„Von der Leyen steht für ein modernes, selbstbewusstes Europa, das den Aufbruch wagt.“

So etwas schaffen auch nur die Deutschen: In Straßburg wird eine erfahrene deutsche Ministerin zur EU-Kommissionspräsidentin gewählt – als erste Frau in der Geschichte der Union. Ein Tag für die Geschichtsbücher. Und die deutschen Abgeordneten im EU-Parlament? Überraschend viele von ihnen stimmten gegen die Kandidatin, die Sozialdemokraten starteten sogar eine polemische Kampagne, über die der Rest Europas nur peinlich berührt den Kopf schüttelt. Undenkbar in anderen Ländern der Europäischen Union. Bewirkt hat das Foulspiel wenig, am Ende reichte es für eine knappe Mehrheit. Gut so.

Nicht nur, weil der EU eine Krise erspart bleibt. Von der Leyen ist auch eine ausgezeichnete Besetzung für das Präsidentenamt. Die 60-Jährige vereint lange Regierungserfahrung mit einer tiefen europäischen Prägung.

In ihrer Grundsatzrede hat von der Leyen in denkbar schwieriger Situation den richtigen Ton getroffen: Rhetorisch geschickt, inhaltlich stark, mit persönlichen Akzenten aus ihrer Brüsseler Vergangenheit und mit viel Leidenschaft für Europa. Sicher, manche Zusagen wirkten etwas bemüht, weil sie es möglichst vielen recht machen wollte. Aber sie hat sich nicht verbogen.

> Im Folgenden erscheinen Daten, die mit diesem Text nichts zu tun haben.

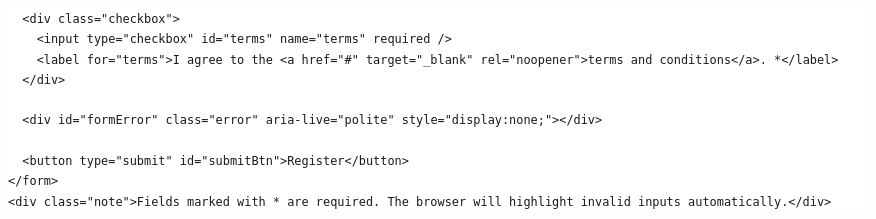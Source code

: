       <div class="checkbox">
        <input type="checkbox" id="terms" name="terms" required />
        <label for="terms">I agree to the <a href="#" target="_blank" rel="noopener">terms and conditions</a>. *</label>
      </div>

      <div id="formError" class="error" aria-live="polite" style="display:none;"></div>

      <button type="submit" id="submitBtn">Register</button>
    </form>
    <div class="note">Fields marked with * are required. The browser will highlight invalid inputs automatically.</div>
  </div>

  <script>
    // Set max date for DOB so that user is at least 13 years old
    (function(){
      const dobInput = document.getElementById('dob');
      const today = new Date();
      const minAge = 13;
      const cutoff = new Date(today.getFullYear() - minAge, today.getMonth(), today.getDate());
      dobInput.max = cutoff.toISOString().split('T')[0];
    })();

    const form = document.getElementById('regForm');
    const password = document.getElementById('password');
    const confirmPassword = document.getElementById('confirmPassword');
    const formError = document.getElementById('formError');

    function passwordsMatch() {
      return password.value === confirmPassword.value;
    }

    form.addEventListener('submit', function(e){
      formError.style.display = 'none';
      formError.textContent = '';

      // Let HTML5 do its built-in validation first
      if (!form.checkValidity()) {
        // will trigger browser UI
        return;
      }

      // Custom: password confirmation
      if (!passwordsMatch()) {
        e.preventDefault();
        formError.style.display = 'block';
        formError.textContent = 'Passwords do not match.';
        confirmPassword.focus();
        return;
      }

      // Age verification (redundant with max on date but double-check)
      const dobVal = document.getElementById('dob').value;
      if (dobVal) {
        const dobDate = new Date(dobVal);
        const today = new Date();
        const ageDifMs = today - dobDate;
        const ageDate = new Date(ageDifMs);
        const age = Math.abs(ageDate.getUTCFullYear() - 1970);
        if (age < 13) {
          e.preventDefault();
          formError.style.display = 'block';
          formError.textContent = 'You must be at least 13 years old to register.';
          document.getElementById('dob').focus();
          return;
        }
      }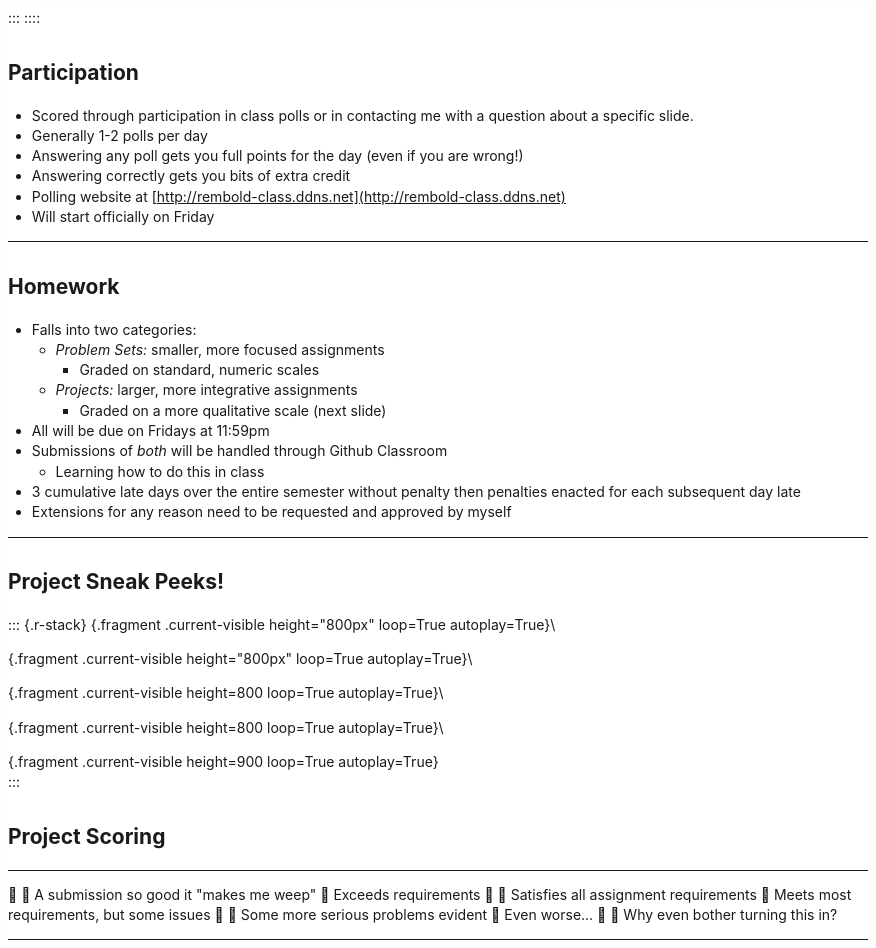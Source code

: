 :::
::::


## Participation
- Scored through participation in class polls or in contacting me with a question about a specific slide.
- Generally 1-2 polls per day
- Answering any poll gets you full points for the day (even if you are wrong!)
- Answering correctly gets you bits of extra credit
- Polling website at [http://rembold-class.ddns.net](http://rembold-class.ddns.net)
- Will start officially on Friday

---

## Homework
- Falls into two categories:
	- _Problem Sets:_ smaller, more focused assignments
		- Graded on standard, numeric scales
	- _Projects:_ larger, more integrative assignments
		- Graded on a more qualitative scale (next slide)
- All will be due on Fridays at 11:59pm
- Submissions of _both_ will be handled through Github Classroom
	- Learning how to do this in class
- 3 cumulative late days over the entire semester without penalty then penalties enacted for each subsequent day late
- Extensions for any reason need to be requested and approved by myself

---

## Project Sneak Peeks!
::: {.r-stack}
![Wordle!](../video/project0_demo.webm){.fragment .current-visible height="800px" loop=True autoplay=True}\

![Breakout game](../video/project1_demo.webm){.fragment .current-visible height="800px" loop=True autoplay=True}\

![Imageshop program](../video/project3_demo.webm){.fragment .current-visible height=800 loop=True autoplay=True}\

![Enigma machine](../video/project4_demo.webm){.fragment .current-visible height=800 loop=True autoplay=True}\

![Adventure game](../video/project5_demo.webm){.fragment .current-visible height=900 loop=True autoplay=True}\
:::


## Project Scoring

------ -----------------
     A submission so good it "makes me weep"
      Exceeds requirements
     Satisfies all assignment requirements
      Meets most requirements, but some issues
     Some more serious problems evident
      Even worse...
     Why even bother turning this in?
------ -----------------
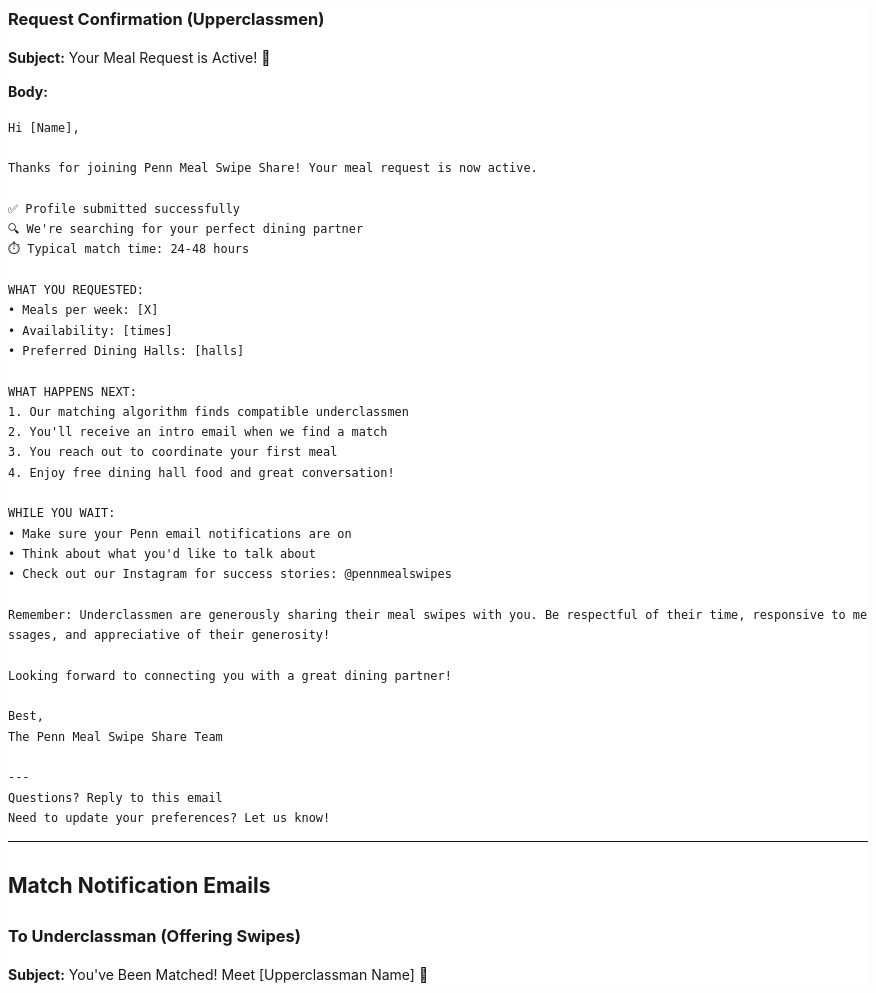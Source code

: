 
### Request Confirmation (Upperclassmen)

**Subject:** Your Meal Request is Active! 🍴

**Body:**
```
Hi [Name],

Thanks for joining Penn Meal Swipe Share! Your meal request is now active.

✅ Profile submitted successfully
🔍 We're searching for your perfect dining partner
⏱️ Typical match time: 24-48 hours

WHAT YOU REQUESTED:
• Meals per week: [X]
• Availability: [times]
• Preferred Dining Halls: [halls]

WHAT HAPPENS NEXT:
1. Our matching algorithm finds compatible underclassmen
2. You'll receive an intro email when we find a match
3. You reach out to coordinate your first meal
4. Enjoy free dining hall food and great conversation!

WHILE YOU WAIT:
• Make sure your Penn email notifications are on
• Think about what you'd like to talk about
• Check out our Instagram for success stories: @pennmealswipes

Remember: Underclassmen are generously sharing their meal swipes with you. Be respectful of their time, responsive to messages, and appreciative of their generosity!

Looking forward to connecting you with a great dining partner!

Best,
The Penn Meal Swipe Share Team

---
Questions? Reply to this email
Need to update your preferences? Let us know!
```

---

## Match Notification Emails

### To Underclassman (Offering Swipes)

**Subject:** You've Been Matched! Meet [Upperclassman Name] 🎉
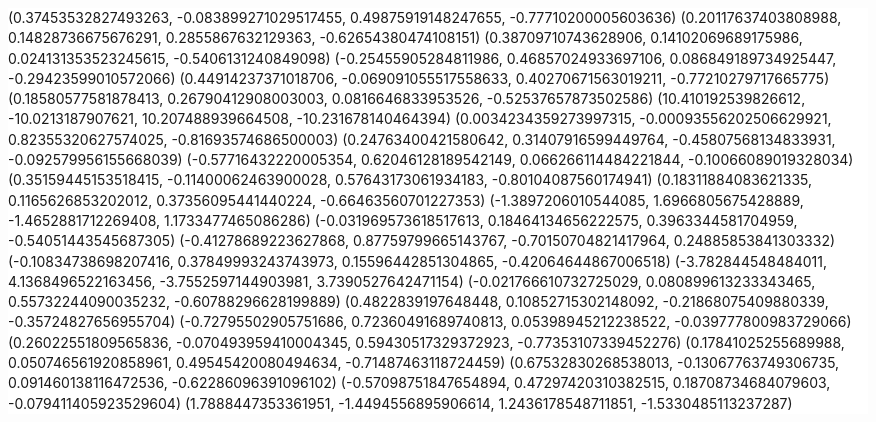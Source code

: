(0.37453532827493263, -0.083899271029517455, 0.49875919148247655, -0.77710200005603636)
(0.20117637403808988, 0.14828736675676291, 0.2855867632129363, -0.62654380474108151)
(0.38709710743628906, 0.14102069689175986, 0.024131353523245615, -0.5406131240849098)
(-0.25455905284811986, 0.46857024933697106, 0.086849189734925447, -0.29423599010572066)
(0.44914237371018706, -0.069091055517558633, 0.40270671563019211, -0.77210279717665775)
(0.18580577581878413, 0.26790412908003003, 0.0816646833953526, -0.52537657873502586)
(10.410192539826612, -10.0213187907621, 10.207488939664508, -10.231678140464394)
(0.0034234359273997315, -0.00093556202506629921, 0.82355320627574025, -0.81693574686500003)
(0.24763400421580642, 0.31407916599449764, -0.45807568134833931, -0.092579956155668039)
(-0.57716432220005354, 0.62046128189542149, 0.066266114484221844, -0.10066089019328034)
(0.35159445153518415, -0.11400062463900028, 0.57643173061934183, -0.80104087560174941)
(0.18311884083621335, 0.1165626853202012, 0.37356095441440224, -0.66463560701227353)
(-1.3897206010544085, 1.6966805675428889, -1.4652881712269408, 1.1733477465086286)
(-0.031969573618517613, 0.18464134656222575, 0.3963344581704959, -0.54051443545687305)
(-0.41278689223627868, 0.87759799665143767, -0.70150704821417964, 0.24885853841303332)
(-0.10834738698207416, 0.37849993243743973, 0.15596442851304865, -0.42064644867006518)
(-3.782844548484011, 4.1368496522163456, -3.7552597144903981, 3.7390527642471154)
(-0.021766610732725029, 0.080899613233343465, 0.55732244090035232, -0.60788296628199889)
(0.4822839197648448, 0.10852715302148092, -0.21868075409880339, -0.35724827656955704)
(-0.72795502905751686, 0.72360491689740813, 0.05398945212238522, -0.039777800983729066)
(0.26022551809565836, -0.070493959410004345, 0.59430517329372923, -0.77353107339452276)
(0.17841025255689988, 0.050746561920858961, 0.49545420080494634, -0.71487463118724459)
(0.67532830268538013, -0.13067763749306735, 0.091460138116472536, -0.62286096391096102)
(-0.57098751847654894, 0.47297420310382515, 0.18708734684079603, -0.079411405923529604)
(1.7888447353361951, -1.4494556895906614, 1.2436178548711851, -1.5330485113237287)
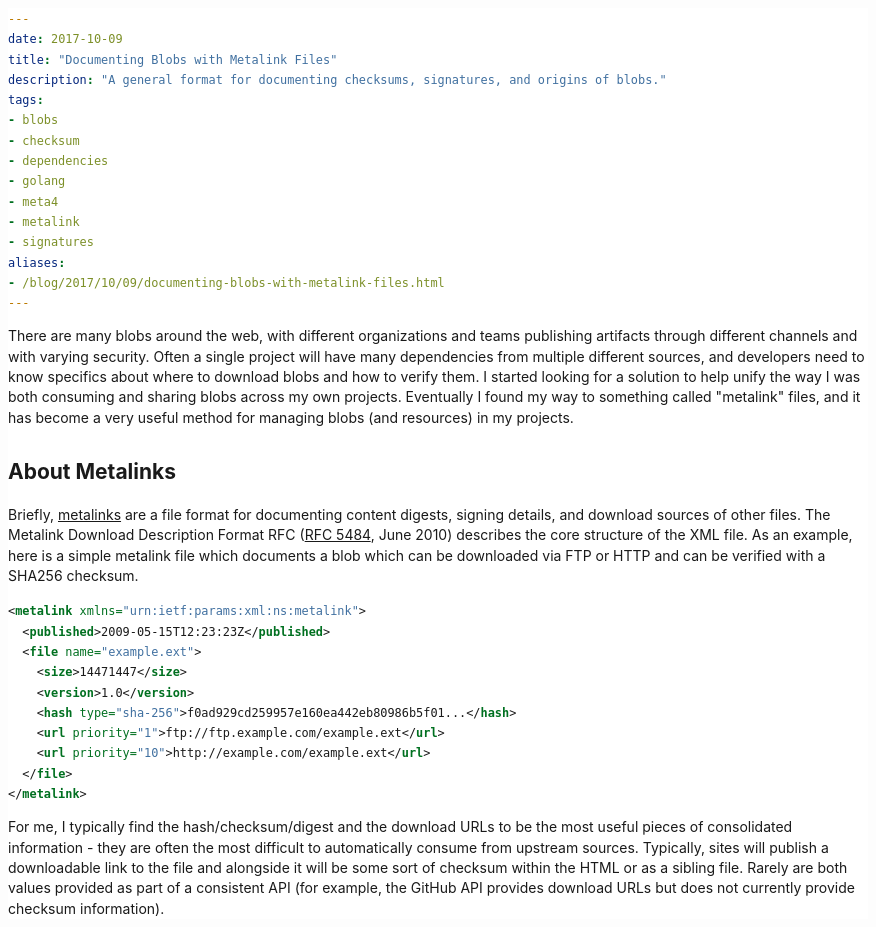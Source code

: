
```yaml
---
date: 2017-10-09
title: "Documenting Blobs with Metalink Files"
description: "A general format for documenting checksums, signatures, and origins of blobs."
tags:
- blobs
- checksum
- dependencies
- golang
- meta4
- metalink
- signatures
aliases:
- /blog/2017/10/09/documenting-blobs-with-metalink-files.html
---
```


There are many blobs around the web, with different organizations and teams publishing artifacts through different channels and with varying security. Often a single project will have many dependencies from multiple different sources, and developers need to know specifics about where to download blobs and how to verify them. I started looking for a solution to help unify the way I was both consuming and sharing blobs across my own projects. Eventually I found my way to something called "metalink" files, and it has become a very useful method for managing blobs (and resources) in my projects.




## About Metalinks

Briefly, [metalinks][1] are a file format for documenting content digests, signing details, and download sources of other files. The Metalink Download Description Format RFC ([RFC 5484][2], June 2010) describes the core structure of the XML file. As an example, here is a simple metalink file which documents a blob which can be downloaded via FTP or HTTP and can be verified with a SHA256 checksum.

```xml
<metalink xmlns="urn:ietf:params:xml:ns:metalink">
  <published>2009-05-15T12:23:23Z</published>
  <file name="example.ext">
    <size>14471447</size>
    <version>1.0</version>
    <hash type="sha-256">f0ad929cd259957e160ea442eb80986b5f01...</hash>
    <url priority="1">ftp://ftp.example.com/example.ext</url>
    <url priority="10">http://example.com/example.ext</url>
  </file>
</metalink>
```

For me, I typically find the hash/checksum/digest and the download URLs to be the most useful pieces of consolidated information - they are often the most difficult to automatically consume from upstream sources. Typically, sites will publish a downloadable link to the file and alongside it will be some sort of checksum within the HTML or as a sibling file. Rarely are both values provided as part of a consistent API (for example, the GitHub API provides download URLs but does not currently provide checksum information).


[1]: http://www.metalinker.org/
[2]: https://tools.ietf.org/html/rfc5854
[3]: https://tools.ietf.org/html/rfc6249
[4]: https://stedolan.github.io/jq/
[5]: https://curl.haxx.se/metalink.cgi?curl=tar.gz
[6]: https://github.com/dpb587/metalink
[6]: https://golang.org/
[7]: https://aria2.github.io/
[8]: https://github.com/dpb587/ssoca/blob/1a48a8700f320105b85ea2b1007af3d4053f60e8/ci/tasks/build/execute.sh#L19
[9]: https://github.com/dpb587/ssoca/blob/1a48a8700f320105b85ea2b1007af3d4053f60e8/ci/tasks/build-release/execute.sh#L27
[10]: https://github.com/dpb587/ssoca
[11]: https://bosh.io/
[12]: https://github.com/dpb587/ssoca/blob/1a48a8700f320105b85ea2b1007af3d4053f60e8/ci/pipeline.yml
[13]: https://concourse.ci/
[14]: https://github.com/dpb587/metalink-repository-resource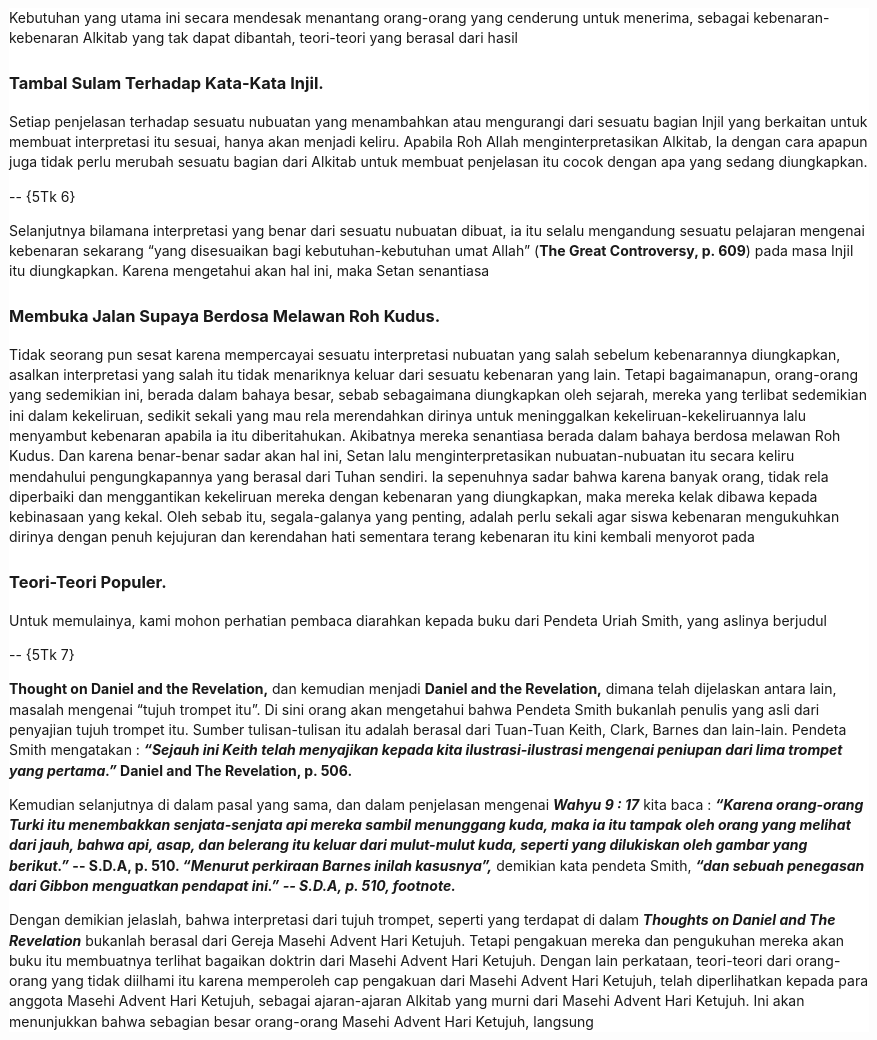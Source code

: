 Kebutuhan yang utama ini secara mendesak menantang orang-orang yang cenderung untuk menerima, sebagai kebenaran-kebenaran Alkitab yang tak dapat dibantah, teori-teori yang berasal dari hasil

### **Tambal Sulam Terhadap** **Kata-Kata Injil.**

Setiap penjelasan terhadap sesuatu nubuatan yang menambahkan atau mengurangi dari sesuatu bagian Injil yang berkaitan untuk membuat interpretasi itu sesuai, hanya akan menjadi keliru. Apabila Roh Allah menginterpretasikan Alkitab, Ia dengan cara apapun juga tidak perlu merubah sesuatu bagian dari Alkitab untuk membuat penjelasan itu cocok dengan apa yang sedang diungkapkan.

 -- {5Tk 6}   
  
  Selanjutnya bilamana interpretasi yang benar dari sesuatu nubuatan dibuat, ia itu selalu mengandung sesuatu pelajaran mengenai kebenaran sekarang “yang disesuaikan bagi kebutuhan-kebutuhan umat Allah” (**The Great Controversy, p. 609**) pada masa Injil itu diungkapkan. Karena mengetahui akan hal ini, maka Setan senantiasa

### **Membuka Jalan Supaya Berdosa Melawan Roh Kudus.**

Tidak seorang pun sesat karena mempercayai sesuatu interpretasi nubuatan yang salah sebelum kebenarannya diungkapkan, asalkan interpretasi yang salah itu tidak menariknya keluar dari sesuatu kebenaran yang lain. Tetapi bagaimanapun, orang-orang yang sedemikian ini, berada dalam bahaya besar, sebab sebagaimana diungkapkan oleh sejarah, mereka yang terlibat sedemikian ini dalam kekeliruan, sedikit sekali yang mau rela merendahkan dirinya untuk meninggalkan kekeliruan-kekeliruannya lalu menyambut kebenaran apabila ia itu diberitahukan. Akibatnya mereka senantiasa berada dalam bahaya berdosa melawan Roh Kudus. Dan karena benar-benar sadar akan hal ini, Setan lalu menginterpretasikan nubuatan-nubuatan itu secara keliru mendahului pengungkapannya yang berasal dari Tuhan sendiri. Ia sepenuhnya sadar bahwa karena banyak orang, tidak rela diperbaiki dan menggantikan kekeliruan mereka dengan kebenaran yang diungkapkan, maka mereka kelak dibawa kepada kebinasaan yang kekal. Oleh sebab itu, segala-galanya yang penting, adalah perlu sekali agar siswa kebenaran mengukuhkan dirinya dengan penuh kejujuran dan kerendahan hati sementara terang kebenaran itu kini kembali menyorot pada

### **Teori-Teori Populer.**

Untuk memulainya, kami mohon perhatian pembaca diarahkan kepada buku dari Pendeta Uriah Smith, yang aslinya berjudul

 -- {5Tk 7}   
  
  **Thought on Daniel and the Revelation,** dan kemudian menjadi **Daniel and the Revelation,** dimana telah dijelaskan antara lain, masalah mengenai “tujuh trompet itu”. Di sini orang akan mengetahui bahwa Pendeta Smith bukanlah penulis yang asli dari penyajian tujuh trompet itu. Sumber tulisan-tulisan itu adalah berasal dari Tuan-Tuan Keith, Clark, Barnes dan lain-lain. Pendeta Smith mengatakan : **_“Sejauh ini Keith telah menyajikan kepada kita ilustrasi-ilustrasi mengenai peniupan dari lima trompet yang pertama.”_ Daniel and The Revelation, p. 506.**

Kemudian selanjutnya di dalam pasal yang sama, dan dalam penjelasan mengenai **_Wahyu 9 : 17_** kita baca : **_“Karena orang-orang Turki itu menembakkan senjata-senjata api mereka sambil menunggang kuda, maka ia itu tampak oleh orang yang melihat dari jauh, bahwa api, asap, dan belerang itu keluar dari mulut-mulut kuda, seperti yang dilukiskan oleh gambar yang berikut.”_ -- S.D.A, p. 510. _“Menurut perkiraan Barnes inilah kasusnya”,_** demikian kata pendeta Smith, **_“dan sebuah penegasan dari Gibbon menguatkan pendapat ini.” -- S.D.A, p. 510, footnote._**

Dengan demikian jelaslah, bahwa interpretasi dari tujuh trompet, seperti yang terdapat di dalam **_Thoughts on Daniel and The Revelation_** bukanlah berasal dari Gereja Masehi Advent Hari Ketujuh. Tetapi pengakuan mereka dan pengukuhan mereka akan buku itu membuatnya terlihat bagaikan doktrin dari Masehi Advent Hari Ketujuh. Dengan lain perkataan, teori-teori dari orang-orang yang tidak diilhami itu karena memperoleh cap pengakuan dari Masehi Advent Hari Ketujuh, telah diperlihatkan kepada para anggota Masehi Advent Hari Ketujuh, sebagai ajaran-ajaran Alkitab yang murni dari Masehi Advent Hari Ketujuh. Ini akan menunjukkan bahwa sebagian besar orang-orang Masehi Advent Hari Ketujuh, langsung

Der Kern ihrer Präsidentschaft ist erkennbar. Von der Leyen wird sich als Klima-Präsidentin profilieren, aber sie will mehr: Sie steht für sozialen Zusammenhalt, lässt keinen Zweifel am Einsatz für Rechtsstaatlichkeit, möchte Blockaden etwa in der Flüchtlingspolitik aufbrechen – und beansprucht eine globale Führungsrolle für die EU.

Viel mehr geht eigentlich nicht in der Europäischen Union, zumal bei allem auch noch die Mitgliedstaaten zustimmen müssten. Noch sind es nur Ankündigungen, aber kluge: Von der Leyen steht für ein modernes, selbstbewusstes Europa, das den Aufbruch wagt, ohne die Gefährdungen im Innern zu übersehen.